TASK REQUIREMENTS —
From the first line of the listing below to the line with "of the rule.", print each line exactly, and nothing more. Leave out the pictures.

Content starts

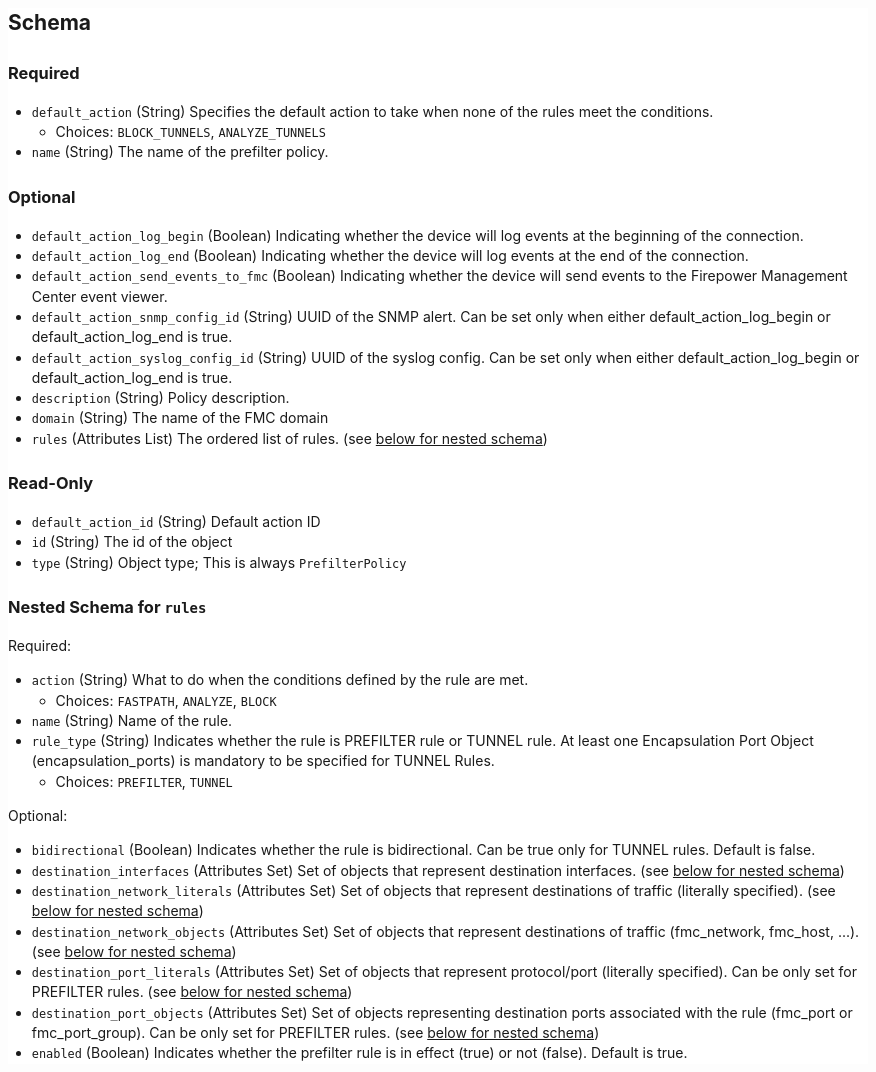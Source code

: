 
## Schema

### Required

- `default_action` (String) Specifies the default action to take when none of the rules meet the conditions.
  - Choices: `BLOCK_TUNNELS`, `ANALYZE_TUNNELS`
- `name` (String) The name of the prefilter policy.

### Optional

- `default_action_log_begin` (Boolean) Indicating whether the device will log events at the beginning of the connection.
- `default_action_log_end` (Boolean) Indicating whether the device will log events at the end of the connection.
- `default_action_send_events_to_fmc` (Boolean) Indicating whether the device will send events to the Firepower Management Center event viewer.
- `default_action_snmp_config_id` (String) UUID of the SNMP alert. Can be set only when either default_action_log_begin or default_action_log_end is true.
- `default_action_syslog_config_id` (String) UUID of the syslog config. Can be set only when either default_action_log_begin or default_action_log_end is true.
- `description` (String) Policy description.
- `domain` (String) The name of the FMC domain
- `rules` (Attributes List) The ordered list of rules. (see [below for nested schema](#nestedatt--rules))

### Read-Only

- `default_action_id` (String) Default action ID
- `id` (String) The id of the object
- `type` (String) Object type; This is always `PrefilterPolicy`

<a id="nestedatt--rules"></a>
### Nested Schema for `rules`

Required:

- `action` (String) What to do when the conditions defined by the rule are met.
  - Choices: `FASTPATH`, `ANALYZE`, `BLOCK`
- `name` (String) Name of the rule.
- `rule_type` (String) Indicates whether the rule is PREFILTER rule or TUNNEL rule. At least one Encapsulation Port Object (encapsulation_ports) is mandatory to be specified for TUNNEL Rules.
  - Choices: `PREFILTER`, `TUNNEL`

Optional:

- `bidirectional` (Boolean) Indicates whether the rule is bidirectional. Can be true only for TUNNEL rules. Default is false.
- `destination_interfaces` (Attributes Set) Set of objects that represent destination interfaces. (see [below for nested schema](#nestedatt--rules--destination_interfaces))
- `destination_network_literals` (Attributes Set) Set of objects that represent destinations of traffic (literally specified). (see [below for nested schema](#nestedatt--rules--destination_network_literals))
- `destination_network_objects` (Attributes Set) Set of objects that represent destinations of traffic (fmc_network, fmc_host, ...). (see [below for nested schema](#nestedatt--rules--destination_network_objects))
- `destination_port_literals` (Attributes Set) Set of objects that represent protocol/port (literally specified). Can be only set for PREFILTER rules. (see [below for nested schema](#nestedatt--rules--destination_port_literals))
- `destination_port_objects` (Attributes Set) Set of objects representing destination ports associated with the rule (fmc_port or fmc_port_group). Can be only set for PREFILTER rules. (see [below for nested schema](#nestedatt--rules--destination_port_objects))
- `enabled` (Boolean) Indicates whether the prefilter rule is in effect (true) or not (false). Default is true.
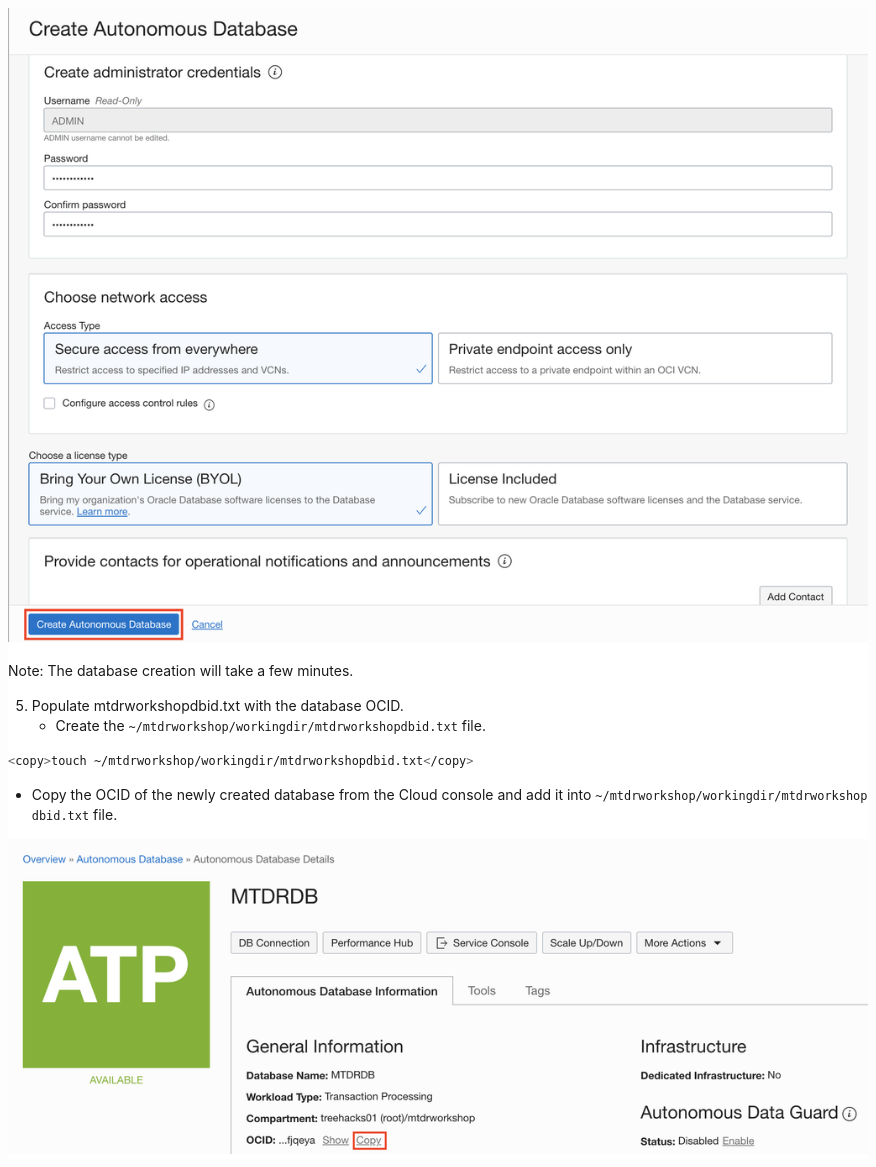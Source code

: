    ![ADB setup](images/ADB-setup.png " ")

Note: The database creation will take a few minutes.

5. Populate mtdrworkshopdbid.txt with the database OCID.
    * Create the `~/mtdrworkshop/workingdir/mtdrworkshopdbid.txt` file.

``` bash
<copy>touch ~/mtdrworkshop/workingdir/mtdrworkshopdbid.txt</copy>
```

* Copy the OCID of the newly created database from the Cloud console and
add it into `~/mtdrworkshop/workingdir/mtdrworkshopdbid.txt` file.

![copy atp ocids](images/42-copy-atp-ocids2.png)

Content ends

EXERCISE RESPONSE —
Source code

: 
## Schema

### Required

- `default_action` (String) Specifies the default action to take when none of the rules meet the conditions.
  - Choices: `BLOCK_TUNNELS`, `ANALYZE_TUNNELS`
- `name` (String) The name of the prefilter policy.

### Optional

- `default_action_log_begin` (Boolean) Indicating whether the device will log events at the beginning of the connection.
- `default_action_log_end` (Boolean) Indicating whether the device will log events at the end of the connection.
- `default_action_send_events_to_fmc` (Boolean) Indicating whether the device will send events to the Firepower Management Center event viewer.
- `default_action_snmp_config_id` (String) UUID of the SNMP alert. Can be set only when either default_action_log_begin or default_action_log_end is true.
- `default_action_syslog_config_id` (String) UUID of the syslog config. Can be set only when either default_action_log_begin or default_action_log_end is true.
- `description` (String) Policy description.
- `domain` (String) The name of the FMC domain
- `rules` (Attributes List) The ordered list of rules. (see [below for nested schema](#nestedatt--rules))

### Read-Only

- `default_action_id` (String) Default action ID
- `id` (String) The id of the object
- `type` (String) Object type; This is always `PrefilterPolicy`

<a id="nestedatt--rules"></a>
### Nested Schema for `rules`

Required:

- `action` (String) What to do when the conditions defined by the rule are met.
  - Choices: `FASTPATH`, `ANALYZE`, `BLOCK`
- `name` (String) Name of the rule.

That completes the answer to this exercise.